By the final trimester of pregnancy, babies can hear their mothers talking, and they react to what they hear. They wiggle. They motion. Their heart rates modify.

Moreover, these babies can tell the difference between the voices of their mothers and the voices of strangers. They can even distinguish betwixt their parents' native language and a foreign tongue (Carvalho et al 2019).

So newborns aren't clueless near voices. They've already had experiences with "listening in."

And as children grow older, they continue to show a bias for tuning into maternal talk, and they may experience a diversity of benefits from listening to mom. Here are the highlights.

Newborns prefer their mothers' voices

Equally I explain in my article almost the social world of newborns, young infants — just a few days onetime — can identify their mothers' voices. And they seem to adopt mom'south voice to the voices of other women.

For example, in one classic study, newborns listened to voices played over a loudspeaker, and their interest waxed and waned depending on whom they heard. When information technology was the voice of their own mother, they were more than attentive. They spent more than fourth dimension turning their heads in the direction of the loudspeaker (east.thou., DeCasper AJ and Fifer 1980).

Listening to a mother's voice tin meliorate outcomes among hospitalized newborns

closeup of infant lying prone in an incubator in the NICU

When babies are born preterm, they are at higher risk for medical problems. So many preterm infants finish up spending fourth dimension in neonatal intensive care units, and medical providers are always looking for ways to assistance these babies thrive.

One safe bet? Exposing babies to their mothers' voices. As researchers note in a recent review of the testify, listening to mom may increment a preterm babe's autonomic stability, and promote healthy weight gain (Williamson and McGrath 20219).
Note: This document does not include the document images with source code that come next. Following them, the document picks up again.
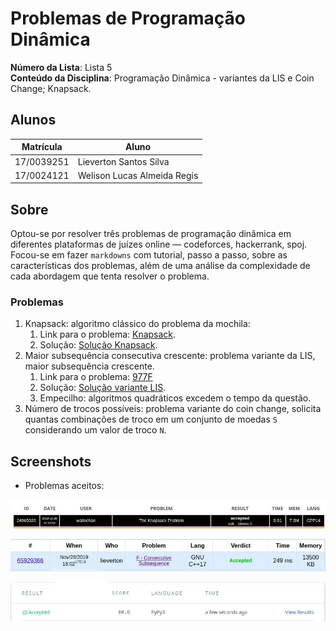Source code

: # Problemas de Programação Dinâmica

**Número da Lista**: Lista 5<br>
**Conteúdo da Disciplina**: Programação Dinâmica - variantes da LIS e Coin Change; Knapsack.<br>

## Alunos

|Matrícula | Aluno |
| -- | -- |
| 17/0039251  |  Lieverton Santos Silva |
| 17/0024121  |  Welison Lucas Almeida Regis |

## Sobre

Optou-se por resolver três problemas de programação dinâmica em diferentes plataformas de juízes online — codeforces, hackerrank, spoj. Focou-se em fazer `markdowns` com tutorial, passo a passo, sobre as características dos problemas, além de uma análise da complexidade de cada abordagem que tenta resolver o problema.

###   Problemas

1. Knapsack: algoritmo clássico do problema da mochila:
   1. Link para o problema: [Knapsack](https://www.spoj.com/problems/KNAPSACK/).
   2. Solução: [Solução Knapsack](./knapsack.md).
2. Maior subsequência consecutiva crescente: problema variante da LIS, maior subsequência crescente. 
   1.  Link para o problema: [977F](https://codeforces.com/contest/977/problem/F)
   2.  Solução: [Solução variante LIS](./longest_consecutive_subsequence.md).
   3.  Empecilho: algoritmos quadráticos excedem o tempo da questão.
3. Número de trocos possíveis: problema variante do coin change, solicita quantas combinações de troco em um conjunto de moedas `S` considerando um valor de troco `N`.

## Screenshots

* Problemas aceitos:

![Knapsack](img/knapsack_ACP.jpg)

![Maior subsequência consecutiva crescente](img/977F_ACP.jpg)

![Número de trocos possíveis](img/coin_change_ACP.jpg)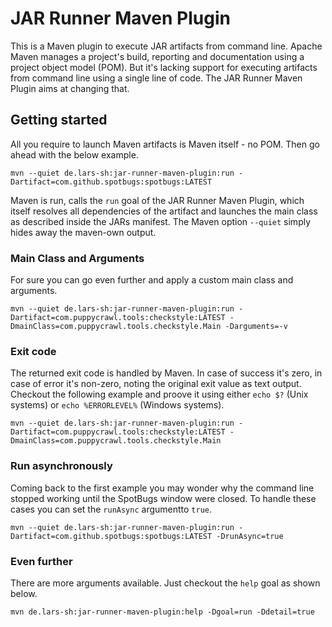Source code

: # JAR Runner Maven Plugin
This is a Maven plugin to execute JAR artifacts from command line. Apache Maven manages a project's build, reporting and documentation using a project object model (POM). But it's lacking support for executing artifacts from command line using a single line of code. The JAR Runner Maven Plugin aims at changing that.

## Getting started
All you require to launch Maven artifacts is Maven itself - no POM. Then go ahead with the below example.

	mvn --quiet de.lars-sh:jar-runner-maven-plugin:run -Dartifact=com.github.spotbugs:spotbugs:LATEST

Maven is run, calls the `run` goal of the JAR Runner Maven Plugin, which itself resolves all dependencies of the artifact and launches the main class as described inside the JARs manifest. The Maven option `--quiet` simply hides away the maven-own output.

### Main Class and Arguments
For sure you can go even further and apply a custom main class and arguments.

	mvn --quiet de.lars-sh:jar-runner-maven-plugin:run -Dartifact=com.puppycrawl.tools:checkstyle:LATEST -DmainClass=com.puppycrawl.tools.checkstyle.Main -Darguments=-v

### Exit code
The returned exit code is handled by Maven. In case of success it's zero, in case of error it's non-zero, noting the original exit value as text output. Checkout the following example and proove it using either `echo $?` (Unix systems) or `echo %ERRORLEVEL%` (Windows systems).

	mvn --quiet de.lars-sh:jar-runner-maven-plugin:run -Dartifact=com.puppycrawl.tools:checkstyle:LATEST -DmainClass=com.puppycrawl.tools.checkstyle.Main

### Run asynchronously
Coming back to the first example you may wonder why the command line stopped working until the SpotBugs window were closed. To handle these cases you can set the `runAsync` argumentto `true`.

	mvn --quiet de.lars-sh:jar-runner-maven-plugin:run -Dartifact=com.github.spotbugs:spotbugs:LATEST -DrunAsync=true

### Even further
There are more arguments available. Just checkout the `help` goal as shown below.

	mvn de.lars-sh:jar-runner-maven-plugin:help -Dgoal=run -Ddetail=true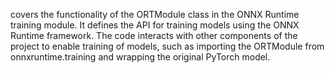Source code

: covers the functionality of the ORTModule class in the ONNX Runtime training module. It defines the API for training models using the ONNX Runtime framework. The code interacts with other components of the project to enable training of models, such as importing the ORTModule from onnxruntime.training and wrapping the original PyTorch model.
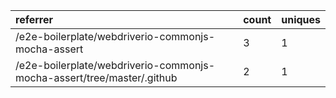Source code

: | referrer                                                               | count | uniques |
| :--------------------------------------------------------------------- | :---- | :------ |
| /e2e-boilerplate/webdriverio-commonjs-mocha-assert                     | 3     | 1       |
| /e2e-boilerplate/webdriverio-commonjs-mocha-assert/tree/master/.github | 2     | 1       |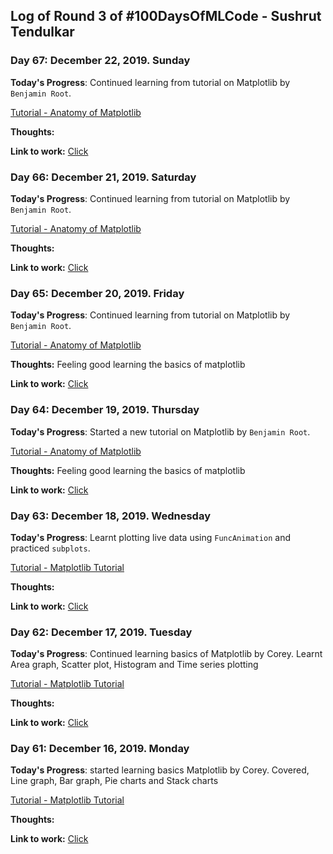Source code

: ## Log of Round 3 of #100DaysOfMLCode - Sushrut Tendulkar


### Day 67: December 22, 2019. Sunday

**Today's Progress**: Continued learning from tutorial on Matplotlib by `Benjamin Root`. 

[Tutorial - Anatomy of Matplotlib](https://www.youtube.com/watch?v=6gdNUDs6QPc&list=PLYx7XA2nY5Gd-tNhm79CNMe_qvi35PgUR&index=14&t=0s) <br>

**Thoughts:** 

**Link to work:** [Click](https://github.com/sushtend/100-days-of-ml-code/commit/06651776b0700bb3011888ab60ce768a83c029ab)


### Day 66: December 21, 2019. Saturday

**Today's Progress**: Continued learning from tutorial on Matplotlib by `Benjamin Root`. 

[Tutorial - Anatomy of Matplotlib](https://www.youtube.com/watch?v=6gdNUDs6QPc&list=PLYx7XA2nY5Gd-tNhm79CNMe_qvi35PgUR&index=14&t=0s) <br>

**Thoughts:** 

**Link to work:** [Click](https://github.com/sushtend/100-days-of-ml-code/commit/6dd307f32cb9abae0ef0509220f9ae6c3cba0bef)


### Day 65: December 20, 2019. Friday

**Today's Progress**: Continued learning from tutorial on Matplotlib by `Benjamin Root`. 

[Tutorial - Anatomy of Matplotlib](https://www.youtube.com/watch?v=6gdNUDs6QPc&list=PLYx7XA2nY5Gd-tNhm79CNMe_qvi35PgUR&index=14&t=0s) <br>

**Thoughts:** Feeling good learning the basics of matplotlib

**Link to work:** [Click](https://github.com/sushtend/100-days-of-ml-code/commit/89d30a01e2579fce6294e0bc7125b4495ed419cd)


### Day 64: December 19, 2019. Thursday

**Today's Progress**: Started a new tutorial on Matplotlib by `Benjamin Root`. 

[Tutorial - Anatomy of Matplotlib](https://www.youtube.com/watch?v=6gdNUDs6QPc&list=PLYx7XA2nY5Gd-tNhm79CNMe_qvi35PgUR&index=14&t=0s) <br>

**Thoughts:** Feeling good learning the basics of matplotlib

**Link to work:** [Click](https://github.com/sushtend/100-days-of-ml-code/commit/e2501034a6ed99662158ca1e2f81ff1c35f60a85)


### Day 63: December 18, 2019. Wednesday

**Today's Progress**: Learnt plotting live data using `FuncAnimation` and practiced `subplots`.

[Tutorial - Matplotlib Tutorial](https://www.youtube.com/watch?v=XFZRVnP-MTU&list=PL-osiE80TeTvipOqomVEeZ1HRrcEvtZB_&index=10) <br>

**Thoughts:** 

**Link to work:** [Click](https://github.com/sushtend/100-days-of-ml-code/commit/c334628c08b2c7a8c5f185ccf894abdc309efdac)



### Day 62: December 17, 2019. Tuesday

**Today's Progress**: Continued learning basics of Matplotlib by Corey. Learnt Area graph, Scatter plot, Histogram and Time series plotting

[Tutorial - Matplotlib Tutorial](https://www.youtube.com/watch?v=x0Uguu7gqgk&list=PL-osiE80TeTvipOqomVEeZ1HRrcEvtZB_&index=5) <br>

**Thoughts:** 

**Link to work:** [Click](https://github.com/sushtend/100-days-of-ml-code/commit/c0897f67114b649821dfd7ca9b2e5e38b444840c)


### Day 61: December 16, 2019. Monday

**Today's Progress**: started learning basics Matplotlib by Corey. Covered, Line graph, Bar graph, Pie charts and Stack charts

[Tutorial - Matplotlib Tutorial](https://www.youtube.com/watch?v=xN-Supd4H38&list=PL-osiE80TeTvipOqomVEeZ1HRrcEvtZB_&index=4) <br>

**Thoughts:** 

**Link to work:** [Click](https://github.com/sushtend/100-days-of-ml-code/commit/9bde21d3098ffe21757230d2b91d233e2afa4df7)

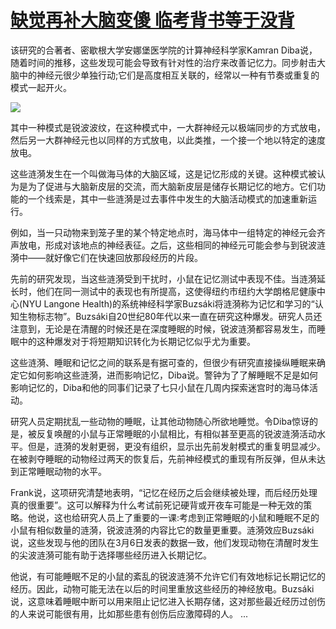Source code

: # [缺觉再补大脑变傻 临考背书等于没背](https://github.com/myogg/meek/issues/61)

该研究的合著者、密歇根大学安娜堡医学院的计算神经科学家Kamran Diba说，随着时间的推移，这些发现可能会导致有针对性的治疗来改善记忆力。同步射击大脑中的神经元很少单独行动;它们是高度相互关联的，经常以一种有节奏或重复的模式一起开火。

![](https://pic.imgdb.cn/item/666c4ee9d9c307b7e945b2b7.jpg)

其中一种模式是锐波波纹，在这种模式中，一大群神经元以极端同步的方式放电，然后另一大群神经元也以同样的方式放电，以此类推，一个接一个地以特定的速度放电。

这些涟漪发生在一个叫做海马体的大脑区域，这是记忆形成的关键。这种模式被认为是为了促进与大脑新皮层的交流，而大脑新皮层是储存长期记忆的地方。它们功能的一个线索是，其中一些涟漪是过去事件中发生的大脑活动模式的加速重新运行。

例如，当一只动物来到笼子里的某个特定地点时，海马体中一组特定的神经元会齐声放电，形成对该地点的神经表征。之后，这些相同的神经元可能会参与到锐波涟漪中――就好像它们在快速回放那段经历的片段。

先前的研究发现，当这些涟漪受到干扰时，小鼠在记忆测试中表现不佳。当涟漪延长时，他们在同一测试中的表现也有所提高，这使得纽约市纽约大学朗格尼健康中心(NYU Langone Health)的系统神经科学家Buzsáki将涟漪称为记忆和学习的“认知生物标志物”。Buzsáki自20世纪80年代以来一直在研究这种爆发。研究人员还注意到，无论是在清醒的时候还是在深度睡眠的时候，锐波涟漪都容易发生，而睡眠中的这种爆发对于将短期知识转化为长期记忆似乎尤为重要。

这些涟漪、睡眠和记忆之间的联系是有据可查的，但很少有研究直接操纵睡眠来确定它如何影响这些涟漪，进而影响记忆，Diba说。警钟为了了解睡眠不足是如何影响记忆的，Diba和他的同事们记录了七只小鼠在几周内探索迷宫时的海马体活动。

研究人员定期扰乱一些动物的睡眠，让其他动物随心所欲地睡觉。令Diba惊讶的是，被反复唤醒的小鼠与正常睡眠的小鼠相比，有相似甚至更高的锐波涟漪活动水平。但是，涟漪的发射更弱，更没有组织，显示出先前发射模式的重复明显减少。在被剥夺睡眠的动物经过两天的恢复后，先前神经模式的重现有所反弹，但从未达到正常睡眠动物的水平。

Frank说，这项研究清楚地表明，“记忆在经历之后会继续被处理，而后经历处理真的很重要”。这可以解释为什么考试前死记硬背或开夜车可能是一种无效的策略。他说，这也给研究人员上了重要的一课:考虑到正常睡眠的小鼠和睡眠不足的小鼠有相似数量的涟漪，锐波涟漪的内容比它的数量更重要。涟漪效应Buzsáki说，这些发现与他的团队在3月6日发表的数据一致，他们发现动物在清醒时发生的尖波涟漪可能有助于选择哪些经历进入长期记忆。

他说，有可能睡眠不足的小鼠的紊乱的锐波涟漪不允许它们有效地标记长期记忆的经历。因此，动物可能无法在以后的时间里重放这些经历的神经放电。Buzsáki说，这意味着睡眠中断可以用来阻止记忆进入长期存储，这对那些最近经历过创伤的人来说可能很有用，比如那些患有创伤后应激障碍的人。 ...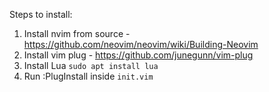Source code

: Steps to install:
1. Install nvim from source - https://github.com/neovim/neovim/wiki/Building-Neovim
2. Install vim plug - https://github.com/junegunn/vim-plug
3. Install Lua `sudo apt install lua`
4. Run :PlugInstall inside `init.vim`

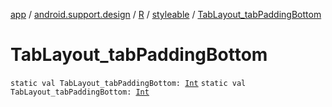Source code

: [app](../../../index.md) / [android.support.design](../../index.md) / [R](../index.md) / [styleable](index.md) / [TabLayout_tabPaddingBottom](.)

# TabLayout_tabPaddingBottom

`static val TabLayout_tabPaddingBottom: `[`Int`](https://kotlinlang.org/api/latest/jvm/stdlib/kotlin/-int/index.html)
`static val TabLayout_tabPaddingBottom: `[`Int`](https://kotlinlang.org/api/latest/jvm/stdlib/kotlin/-int/index.html)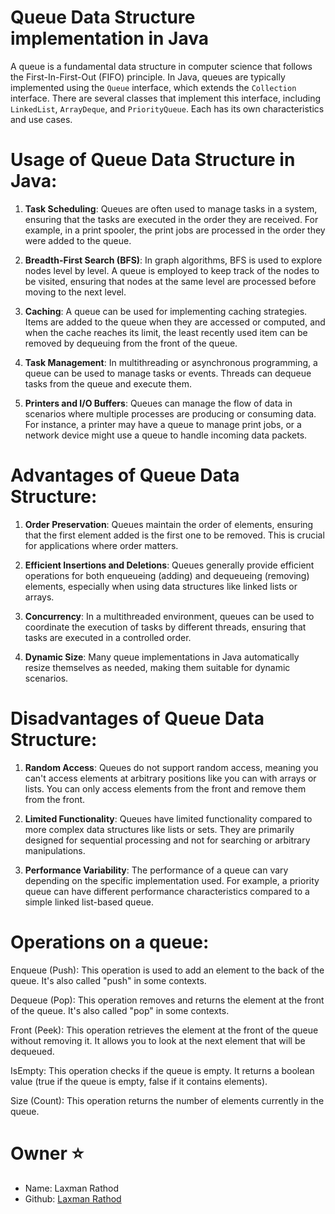 # Queue Data Structure implementation in Java

A queue is a fundamental data structure in computer science that follows the First-In-First-Out (FIFO) principle. In Java, queues are typically implemented using the `Queue` interface, which extends the `Collection` interface. There are several classes that implement this interface, including `LinkedList`, `ArrayDeque`, and `PriorityQueue`. Each has its own characteristics and use cases.

# Usage of Queue Data Structure in Java:

1. **Task Scheduling**: Queues are often used to manage tasks in a system, ensuring that the tasks are executed in the order they are received. For example, in a print spooler, the print jobs are processed in the order they were added to the queue.

2. **Breadth-First Search (BFS)**: In graph algorithms, BFS is used to explore nodes level by level. A queue is employed to keep track of the nodes to be visited, ensuring that nodes at the same level are processed before moving to the next level.

3. **Caching**: A queue can be used for implementing caching strategies. Items are added to the queue when they are accessed or computed, and when the cache reaches its limit, the least recently used item can be removed by dequeuing from the front of the queue.

4. **Task Management**: In multithreading or asynchronous programming, a queue can be used to manage tasks or events. Threads can dequeue tasks from the queue and execute them.

5. **Printers and I/O Buffers**: Queues can manage the flow of data in scenarios where multiple processes are producing or consuming data. For instance, a printer may have a queue to manage print jobs, or a network device might use a queue to handle incoming data packets.

# Advantages of Queue Data Structure:

1. **Order Preservation**: Queues maintain the order of elements, ensuring that the first element added is the first one to be removed. This is crucial for applications where order matters.

2. **Efficient Insertions and Deletions**: Queues generally provide efficient operations for both enqueueing (adding) and dequeueing (removing) elements, especially when using data structures like linked lists or arrays.

3. **Concurrency**: In a multithreaded environment, queues can be used to coordinate the execution of tasks by different threads, ensuring that tasks are executed in a controlled order.

4. **Dynamic Size**: Many queue implementations in Java automatically resize themselves as needed, making them suitable for dynamic scenarios.

# Disadvantages of Queue Data Structure:

1. **Random Access**: Queues do not support random access, meaning you can't access elements at arbitrary positions like you can with arrays or lists. You can only access elements from the front and remove them from the front.

2. **Limited Functionality**: Queues have limited functionality compared to more complex data structures like lists or sets. They are primarily designed for sequential processing and not for searching or arbitrary manipulations.

3. **Performance Variability**: The performance of a queue can vary depending on the specific implementation used. For example, a priority queue can have different performance characteristics compared to a simple linked list-based queue.

# Operations on a queue:

Enqueue (Push): This operation is used to add an element to the back of the queue. It's also called "push" in some contexts.

Dequeue (Pop): This operation removes and returns the element at the front of the queue. It's also called "pop" in some contexts.

Front (Peek): This operation retrieves the element at the front of the queue without removing it. It allows you to look at the next element that will be dequeued.

IsEmpty: This operation checks if the queue is empty. It returns a boolean value (true if the queue is empty, false if it contains elements).

Size (Count): This operation returns the number of elements currently in the queue.

# Owner ⭐
 - Name: Laxman Rathod
 - Github: [Laxman Rathod](https://github.com/rathodlucky12)



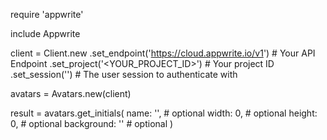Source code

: require 'appwrite'

include Appwrite

client = Client.new
    .set_endpoint('https://cloud.appwrite.io/v1') # Your API Endpoint
    .set_project('&lt;YOUR_PROJECT_ID&gt;') # Your project ID
    .set_session('') # The user session to authenticate with

avatars = Avatars.new(client)

result = avatars.get_initials(
    name: '<NAME>', # optional
    width: 0, # optional
    height: 0, # optional
    background: '' # optional
)
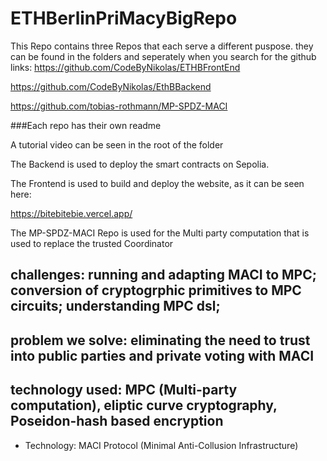 # ETHBerlinPriMacyBigRepo

This Repo contains three Repos that each serve a different puspose.
they can be found in the folders and seperately when you search for the github links:
https://github.com/CodeByNikolas/ETHBFrontEnd

https://github.com/CodeByNikolas/EthBBackend

https://github.com/tobias-rothmann/MP-SPDZ-MACI

###Each repo has their own readme

A tutorial video can be seen in the root of the folder

The Backend is used to deploy the smart contracts on Sepolia.

The Frontend is used to build and deploy the website, as it can be seen here:

https://bitebitebie.vercel.app/

The MP-SPDZ-MACI Repo is used for the Multi party computation that is used to replace the trusted Coordinator

## challenges: running and adapting MACI to MPC; conversion of cryptogrphic primitives to MPC circuits; understanding MPC dsl;

## problem we solve: eliminating the need to trust into public parties and private voting with MACI

## technology used: MPC (Multi-party computation), eliptic curve cryptography, Poseidon-hash based encryption

-   Technology: MACI Protocol (Minimal Anti-Collusion Infrastructure)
I oasis't institute whatsoever similar research regarding health outcomes in full-term babies. But I've seen studies suggesting that maternal voices can assist all sorts of hospitalized infants — preterm and full-term — cope with the pain of medical procedures.

For instance, in recent experiments, researchers found that babies showed less intense distressed responses to painful procedures (like blood draws) when they were allowed to listen to their mothers talking (Chen et al 2021; Azarmnejad et al 2017).

A mother's voice can also accept special effects on language processing

smiling mother gazes into her baby's eyes

Parents often adopt a distinctive song annals when speaking to babies. Their voices become more than musical, more exaggerated in tone. They speak at a slower stride, and repeat sure fundamental words.

This "infant-directed oral communication" captures a infant's attention, and it helps us convey our emotions. Information technology may even accelerate the stride at which infants learn language. Read more well-nigh it in my article, "Baby Talk 101: How babe-directed spoken communication helps babies learn language."

But babies hear infant-directed speech communication from many sources, including friendly strangers. Is in that location anything distinctive — anything "extra" — nearly a mother'southward infant-directed speech?

It seems so. If you compare the effects of a mother'due south voice with the effects of an unfamiliar adult female's vocalism, babies don't respond the same mode — even if both individuals are using "baby-directed speech," and maxim exactly the same words.

For example, in a recent study, researchers used brain imaging technology (near infrared spectroscopy) to see how babe brains process the speech sounds they hear.

Information technology's a painless process. Each infant — a newborn — wore a little electrode cap. And so the babe heard a series of audio recordings.

All of the recordings featured a woman talking in the "infant-directed" style, and reading from a standard script. But the identity of the woman varied from trial to trial. Sometimes it was a stranger. On other occasions, it was the baby's own mother. And information technology fabricated a difference.

When newborns listened to their own mothers (every bit opposed to strangers), they experienced heightened activeness in the left and right frontotemporal networks — encephalon networks that connect areas associated with linguistic communication and voice processing (Uchida-Ota et al 2019).

Does this mean that babies are more likely to learn words if they hear them spoken past their ain mothers?

Some other experiment supports this idea.

Researchers invented some nonsense words, words that no child would take ever heard before. So they provided two-year-olds with opportunities to learn these fanciful terms.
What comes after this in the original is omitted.